Part of the reason why redistricting isn’t a recommendation is the areas of likely population growth are mostly on the outside edges of the district. Board Vice-President Christine Stead says a district policy also gets credit for reducing the need to go through the challenging redistricting process. “Our internal opportunity for school choice which we offer our families first, kind of mitigates against that redistricting mechanism that ten years ago would have been very meaningful when we were very strict on boundaries,” Stead says. “People will move for programs that they’re excited about, we’ve seen that with K-8 STEAM as well as a handful of other things. Inflicting change on them isn’t necessarily as well received as placing a new, inspiring program someplace that people want to go to, and so that’s been our strategy so far.”
The capacity report will likely help shape the number of internal and then external schools of choice seats that will be available in some of the buildings that are currently most full. Increasing or decreasing the number of seats available combined with quality educational programming can serve as a valve to ease any concerns of overcrowding and ensure all buildings are as close to optimal capacity as possible.

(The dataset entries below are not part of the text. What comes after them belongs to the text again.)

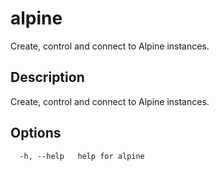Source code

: # alpine

Create, control and connect to Alpine instances.

## Description

Create, control and connect to Alpine instances.

## Options

```
  -h, --help   help for alpine
```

The study also gives the district important information on where new housing developments are most likely to drive enrollment increases. In general the report shows the northeast part of the city is an area that is most likely to need additional capacity, while the southeast corner of the district has the most opportunity for using new programing to attract additional students.
Plante Moran Cresa also highlighted AAPS has an opportunity to grow in the area of Pre-K, where the district currently has very limited capacity. Plante Moran officials say there is a strong connection in retaining students in kindergarten that have already been attending a Pre-K program in a school district.
Superintendent Jeanice Swift says it’s great to have this baseline capacity study to use going forward. She’s committed to have annual capacity reviews each fall. Swift also hopes future capacity studies can incorporate more detailed algorithms to more accurately portray the true capacity of the W. Scott Westerman, Jr. Preschool and Family Center and the Pathways to Success Academic Campus as these are more complicated to determine as a result of students attending on individualized schedules.
Board members say this continuous monitoring of capacity can be a good way to measure how successful programs are at attracting students, and will be a useful tool to plan ahead as changes inside and outside of the district impact future enrollment numbers. “Whitmore Lake for instance, I think they’re holding on now, but if that should change, same with Ypsilanti, and so what policies coming out of the state and what financial challenges do to districts around us, what that means to us I’m just curious. I’m also interested in as we increase residents does that mean we look at decreasing parts of our choice program,” says Trustee Simone Lightfoot.
Consistent monitoring of building capacity will help the school board ensure that the district has the programs and policies in place to make sure they are getting the best use of the over 3.3 million square feet in school buildings, or add additional space if needed.